You must supply a subcommand: list (alias ls) or dump.

  • tpbcli db list — Print recent tbatch rows from the workspace index (same data as database list).
  • tpbcli db dump — Requires exactly one of: --id, --tbatch-id, --kernel-id, --task-id, --score-id, --file path, --entry name (see dump --help for semantics). Selectors are mutually exclusive.

Examples:

$ tpbcli db list
$ tpbcli database dump --tbatch-id <40_hex_chars>

2.3.1 Quick Results Access

For most users, the quickest way to review recent benchmark results is:

# List recent runs with basic summary
tpbcli db list

# Get detailed output from the latest log file (includes printed metrics)
LOG_FILE=$(ls -t ~/.tpbench/rafdb/log/tpbrunlog_*.log | head -1)
tail -50 "$LOG_FILE"

The list command shows the TBatchID, number of tasks, and duration. The terminal output during the run (also saved in the log file) typically contains the actual performance metrics (e.g., bandwidth, latency) in human-readable form.

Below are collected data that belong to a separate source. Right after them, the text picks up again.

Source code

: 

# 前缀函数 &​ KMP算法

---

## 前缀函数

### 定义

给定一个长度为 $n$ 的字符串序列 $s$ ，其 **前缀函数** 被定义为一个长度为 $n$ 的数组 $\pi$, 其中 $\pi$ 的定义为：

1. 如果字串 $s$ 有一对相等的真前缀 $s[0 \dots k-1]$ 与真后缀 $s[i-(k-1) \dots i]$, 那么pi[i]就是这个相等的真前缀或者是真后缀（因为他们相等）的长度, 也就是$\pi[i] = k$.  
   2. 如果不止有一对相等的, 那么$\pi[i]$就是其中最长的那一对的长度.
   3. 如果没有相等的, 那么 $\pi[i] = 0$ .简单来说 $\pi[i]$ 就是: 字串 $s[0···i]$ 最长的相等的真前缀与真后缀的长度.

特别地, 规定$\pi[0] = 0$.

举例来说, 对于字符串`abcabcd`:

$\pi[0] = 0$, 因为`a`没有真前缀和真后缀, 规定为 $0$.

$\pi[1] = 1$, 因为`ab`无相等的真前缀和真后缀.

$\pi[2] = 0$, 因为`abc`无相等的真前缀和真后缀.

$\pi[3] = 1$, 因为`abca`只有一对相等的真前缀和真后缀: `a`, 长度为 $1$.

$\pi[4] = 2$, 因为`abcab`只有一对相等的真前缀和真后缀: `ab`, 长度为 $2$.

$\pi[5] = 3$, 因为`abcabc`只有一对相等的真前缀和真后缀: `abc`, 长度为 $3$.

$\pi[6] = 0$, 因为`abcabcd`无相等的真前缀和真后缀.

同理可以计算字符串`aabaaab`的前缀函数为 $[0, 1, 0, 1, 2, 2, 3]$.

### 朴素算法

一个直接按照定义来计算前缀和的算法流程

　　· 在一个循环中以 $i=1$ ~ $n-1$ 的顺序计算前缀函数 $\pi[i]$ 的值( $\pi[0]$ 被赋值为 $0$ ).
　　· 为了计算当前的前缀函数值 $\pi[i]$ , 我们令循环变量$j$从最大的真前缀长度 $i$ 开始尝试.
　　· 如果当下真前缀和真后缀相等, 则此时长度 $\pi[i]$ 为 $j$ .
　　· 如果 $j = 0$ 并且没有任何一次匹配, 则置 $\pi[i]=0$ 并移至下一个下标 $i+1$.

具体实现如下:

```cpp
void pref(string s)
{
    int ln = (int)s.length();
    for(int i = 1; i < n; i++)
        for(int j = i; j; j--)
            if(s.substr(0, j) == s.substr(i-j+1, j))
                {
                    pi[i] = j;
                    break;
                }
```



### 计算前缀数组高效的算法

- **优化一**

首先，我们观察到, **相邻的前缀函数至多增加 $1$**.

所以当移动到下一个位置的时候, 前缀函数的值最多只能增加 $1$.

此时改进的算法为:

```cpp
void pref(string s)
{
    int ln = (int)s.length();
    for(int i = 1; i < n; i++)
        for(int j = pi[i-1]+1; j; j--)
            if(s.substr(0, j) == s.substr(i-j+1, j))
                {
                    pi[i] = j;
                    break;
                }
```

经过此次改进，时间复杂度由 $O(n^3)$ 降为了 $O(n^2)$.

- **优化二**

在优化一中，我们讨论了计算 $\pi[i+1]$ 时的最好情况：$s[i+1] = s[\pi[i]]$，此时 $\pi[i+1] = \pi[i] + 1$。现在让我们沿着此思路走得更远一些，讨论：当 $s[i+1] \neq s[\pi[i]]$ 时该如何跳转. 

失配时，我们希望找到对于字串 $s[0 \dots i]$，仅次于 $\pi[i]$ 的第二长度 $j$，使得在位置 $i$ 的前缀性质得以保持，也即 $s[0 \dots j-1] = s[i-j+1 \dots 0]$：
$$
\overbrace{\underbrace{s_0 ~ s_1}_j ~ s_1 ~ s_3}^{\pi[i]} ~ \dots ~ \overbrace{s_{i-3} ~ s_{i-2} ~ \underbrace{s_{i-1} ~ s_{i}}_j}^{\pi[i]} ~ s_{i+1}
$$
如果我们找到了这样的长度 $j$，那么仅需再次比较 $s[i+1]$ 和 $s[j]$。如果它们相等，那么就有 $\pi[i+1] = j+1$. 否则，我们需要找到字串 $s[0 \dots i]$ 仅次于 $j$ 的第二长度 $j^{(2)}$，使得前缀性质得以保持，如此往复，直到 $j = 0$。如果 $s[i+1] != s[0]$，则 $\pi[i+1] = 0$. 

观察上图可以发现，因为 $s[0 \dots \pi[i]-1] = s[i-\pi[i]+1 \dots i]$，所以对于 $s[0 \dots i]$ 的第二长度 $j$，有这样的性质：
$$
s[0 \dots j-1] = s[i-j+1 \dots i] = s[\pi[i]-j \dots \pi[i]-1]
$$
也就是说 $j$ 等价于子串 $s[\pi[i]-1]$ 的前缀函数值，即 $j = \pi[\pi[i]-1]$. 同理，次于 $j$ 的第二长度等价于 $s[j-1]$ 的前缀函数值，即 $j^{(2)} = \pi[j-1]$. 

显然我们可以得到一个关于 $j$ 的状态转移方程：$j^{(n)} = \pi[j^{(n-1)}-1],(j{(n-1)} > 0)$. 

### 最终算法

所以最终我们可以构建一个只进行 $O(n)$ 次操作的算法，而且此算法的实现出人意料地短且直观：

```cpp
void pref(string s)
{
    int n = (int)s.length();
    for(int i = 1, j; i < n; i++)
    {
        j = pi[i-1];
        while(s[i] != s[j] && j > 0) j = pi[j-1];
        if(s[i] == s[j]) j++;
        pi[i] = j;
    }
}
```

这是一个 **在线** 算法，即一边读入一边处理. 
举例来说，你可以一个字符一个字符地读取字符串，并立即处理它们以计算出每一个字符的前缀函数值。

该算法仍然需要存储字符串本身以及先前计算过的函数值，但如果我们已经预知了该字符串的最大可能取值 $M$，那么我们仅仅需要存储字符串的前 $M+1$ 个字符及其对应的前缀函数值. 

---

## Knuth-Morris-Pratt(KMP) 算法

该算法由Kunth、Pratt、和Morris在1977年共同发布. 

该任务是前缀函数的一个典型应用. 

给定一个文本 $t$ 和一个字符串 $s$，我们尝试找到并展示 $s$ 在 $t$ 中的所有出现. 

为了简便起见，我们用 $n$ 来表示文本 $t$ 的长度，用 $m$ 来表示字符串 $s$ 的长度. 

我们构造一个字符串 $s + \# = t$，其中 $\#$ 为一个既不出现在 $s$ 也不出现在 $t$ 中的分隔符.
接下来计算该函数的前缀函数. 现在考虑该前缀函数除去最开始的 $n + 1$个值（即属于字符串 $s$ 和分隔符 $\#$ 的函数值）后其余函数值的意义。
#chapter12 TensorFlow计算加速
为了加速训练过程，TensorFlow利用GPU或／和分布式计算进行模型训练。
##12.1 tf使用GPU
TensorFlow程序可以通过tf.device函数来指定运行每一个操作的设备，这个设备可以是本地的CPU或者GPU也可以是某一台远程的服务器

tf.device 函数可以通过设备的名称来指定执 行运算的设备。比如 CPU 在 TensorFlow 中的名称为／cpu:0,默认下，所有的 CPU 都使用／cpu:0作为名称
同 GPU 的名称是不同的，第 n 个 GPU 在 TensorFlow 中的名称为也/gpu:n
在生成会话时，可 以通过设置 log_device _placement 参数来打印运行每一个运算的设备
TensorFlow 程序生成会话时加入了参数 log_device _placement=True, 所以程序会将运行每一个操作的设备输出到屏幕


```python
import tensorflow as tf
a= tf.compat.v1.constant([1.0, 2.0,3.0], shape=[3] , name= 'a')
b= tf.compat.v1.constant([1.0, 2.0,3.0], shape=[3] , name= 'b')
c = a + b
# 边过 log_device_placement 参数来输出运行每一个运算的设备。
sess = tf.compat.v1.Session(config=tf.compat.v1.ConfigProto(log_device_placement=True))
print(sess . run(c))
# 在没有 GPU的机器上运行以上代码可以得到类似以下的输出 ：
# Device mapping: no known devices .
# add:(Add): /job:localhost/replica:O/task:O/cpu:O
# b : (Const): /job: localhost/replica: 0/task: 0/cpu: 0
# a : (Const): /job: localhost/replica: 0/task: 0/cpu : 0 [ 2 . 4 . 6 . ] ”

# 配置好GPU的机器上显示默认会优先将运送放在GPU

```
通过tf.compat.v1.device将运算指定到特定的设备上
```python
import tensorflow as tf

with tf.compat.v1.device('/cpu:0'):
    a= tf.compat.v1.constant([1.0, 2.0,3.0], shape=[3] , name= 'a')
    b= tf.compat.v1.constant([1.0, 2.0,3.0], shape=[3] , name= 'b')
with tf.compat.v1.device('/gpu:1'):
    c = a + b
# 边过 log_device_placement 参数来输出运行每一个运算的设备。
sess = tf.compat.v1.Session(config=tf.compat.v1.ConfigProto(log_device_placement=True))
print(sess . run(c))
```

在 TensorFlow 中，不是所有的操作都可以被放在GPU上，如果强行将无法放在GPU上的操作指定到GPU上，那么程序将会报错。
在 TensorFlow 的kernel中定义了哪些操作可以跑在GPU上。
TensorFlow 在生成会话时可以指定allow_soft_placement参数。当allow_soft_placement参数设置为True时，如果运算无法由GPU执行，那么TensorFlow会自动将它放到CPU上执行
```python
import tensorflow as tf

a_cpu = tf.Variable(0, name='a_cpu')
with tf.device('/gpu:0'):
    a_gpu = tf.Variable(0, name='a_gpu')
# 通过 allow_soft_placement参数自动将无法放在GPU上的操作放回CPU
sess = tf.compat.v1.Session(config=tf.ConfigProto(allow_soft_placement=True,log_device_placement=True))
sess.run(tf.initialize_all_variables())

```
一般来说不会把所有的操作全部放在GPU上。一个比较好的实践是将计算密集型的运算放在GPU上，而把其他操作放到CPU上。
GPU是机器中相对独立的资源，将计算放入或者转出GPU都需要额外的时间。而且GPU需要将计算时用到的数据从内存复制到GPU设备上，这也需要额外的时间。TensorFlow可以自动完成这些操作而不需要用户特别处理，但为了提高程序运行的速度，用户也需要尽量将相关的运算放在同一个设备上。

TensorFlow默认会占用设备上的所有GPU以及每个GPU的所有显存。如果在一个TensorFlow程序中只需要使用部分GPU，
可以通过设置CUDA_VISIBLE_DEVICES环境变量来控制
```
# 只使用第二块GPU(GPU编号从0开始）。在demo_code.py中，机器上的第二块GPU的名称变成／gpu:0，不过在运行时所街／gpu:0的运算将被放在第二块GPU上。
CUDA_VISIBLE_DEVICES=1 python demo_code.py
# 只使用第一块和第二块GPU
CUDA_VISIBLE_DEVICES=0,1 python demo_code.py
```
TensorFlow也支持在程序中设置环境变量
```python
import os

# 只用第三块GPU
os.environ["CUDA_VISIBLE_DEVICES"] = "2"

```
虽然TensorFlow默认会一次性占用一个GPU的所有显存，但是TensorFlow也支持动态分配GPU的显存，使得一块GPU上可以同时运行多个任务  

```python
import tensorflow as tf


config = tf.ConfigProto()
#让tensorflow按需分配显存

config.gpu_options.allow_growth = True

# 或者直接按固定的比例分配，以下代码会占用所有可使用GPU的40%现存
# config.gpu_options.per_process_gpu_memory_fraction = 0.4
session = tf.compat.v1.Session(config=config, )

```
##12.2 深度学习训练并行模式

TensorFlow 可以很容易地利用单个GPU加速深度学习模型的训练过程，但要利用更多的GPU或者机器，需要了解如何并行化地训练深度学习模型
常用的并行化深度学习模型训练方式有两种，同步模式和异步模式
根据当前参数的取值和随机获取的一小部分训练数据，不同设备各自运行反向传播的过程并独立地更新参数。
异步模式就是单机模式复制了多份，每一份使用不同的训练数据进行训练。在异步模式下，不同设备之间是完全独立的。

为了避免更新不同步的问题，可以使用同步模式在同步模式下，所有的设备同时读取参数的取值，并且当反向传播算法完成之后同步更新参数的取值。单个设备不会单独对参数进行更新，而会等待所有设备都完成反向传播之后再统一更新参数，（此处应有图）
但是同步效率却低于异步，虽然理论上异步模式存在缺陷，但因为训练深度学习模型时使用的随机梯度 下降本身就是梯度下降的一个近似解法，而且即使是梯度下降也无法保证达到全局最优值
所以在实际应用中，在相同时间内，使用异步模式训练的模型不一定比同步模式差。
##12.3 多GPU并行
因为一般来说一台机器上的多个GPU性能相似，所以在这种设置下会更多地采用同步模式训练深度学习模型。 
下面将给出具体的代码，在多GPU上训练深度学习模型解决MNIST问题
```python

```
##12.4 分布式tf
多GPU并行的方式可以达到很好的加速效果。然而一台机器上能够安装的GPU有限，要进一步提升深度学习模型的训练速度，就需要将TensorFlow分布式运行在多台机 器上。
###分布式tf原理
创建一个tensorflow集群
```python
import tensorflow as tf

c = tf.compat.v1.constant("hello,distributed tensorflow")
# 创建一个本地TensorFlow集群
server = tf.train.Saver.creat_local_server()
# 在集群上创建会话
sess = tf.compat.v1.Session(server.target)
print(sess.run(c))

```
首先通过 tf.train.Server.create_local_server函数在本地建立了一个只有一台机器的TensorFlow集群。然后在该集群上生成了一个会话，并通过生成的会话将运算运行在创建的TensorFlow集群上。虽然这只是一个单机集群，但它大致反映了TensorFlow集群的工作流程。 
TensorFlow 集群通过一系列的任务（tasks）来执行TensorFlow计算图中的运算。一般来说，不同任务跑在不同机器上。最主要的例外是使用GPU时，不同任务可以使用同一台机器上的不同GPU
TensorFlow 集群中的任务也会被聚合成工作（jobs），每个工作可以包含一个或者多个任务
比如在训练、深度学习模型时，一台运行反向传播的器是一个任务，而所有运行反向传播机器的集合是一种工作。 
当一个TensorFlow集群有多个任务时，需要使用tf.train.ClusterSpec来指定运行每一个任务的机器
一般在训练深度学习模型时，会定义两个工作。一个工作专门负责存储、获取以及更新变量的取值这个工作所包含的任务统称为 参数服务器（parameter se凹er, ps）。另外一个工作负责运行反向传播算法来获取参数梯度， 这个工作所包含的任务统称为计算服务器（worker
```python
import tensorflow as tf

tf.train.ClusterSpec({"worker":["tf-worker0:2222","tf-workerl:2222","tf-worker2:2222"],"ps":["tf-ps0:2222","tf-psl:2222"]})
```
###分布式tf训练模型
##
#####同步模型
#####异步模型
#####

2.3.2 Working with MPI Results

For MPI kernels like stream_mpi:

  • Each run creates a task capsule that groups all rank records.
  • tpbcli db list shows the capsule as the entry point (counts as 1 task).
  • To get the capsule ID from a TBatchID:
tpbcli db dump --tbatch-id <TBatchID> | grep -A1 "Record Data"
  • The capsule's .tpbr file contains an array of all rank TaskRecordIDs. Individual rank records have derive_to pointing to the capsule.
  • For aggregate metrics (recommended), use the capsule record:
tpbcli db dump --task-id <CapsuleID>

This outputs the capsule metadata and the list of member task IDs. The actual performance numbers are in the individual rank task records. Use the member IDs to dump specific ranks:

tpbcli db dump --task-id <Rank0TaskID>

2.3.3 Raw Record Exploration

The --entry option shows summary information without needing a specific ID:

# List all task batch entries
tpbcli db dump --entry task_batch

# List all kernel definitions
tpbcli db dump --entry kernel

# List all task entry points (capsules and standalone tasks)
tpbcli db dump --entry task

Note: .tpbr files contain binary record data. For automated analysis, consider parsing these with a script using the rafdb API or converting to JSON/CSV via custom tools.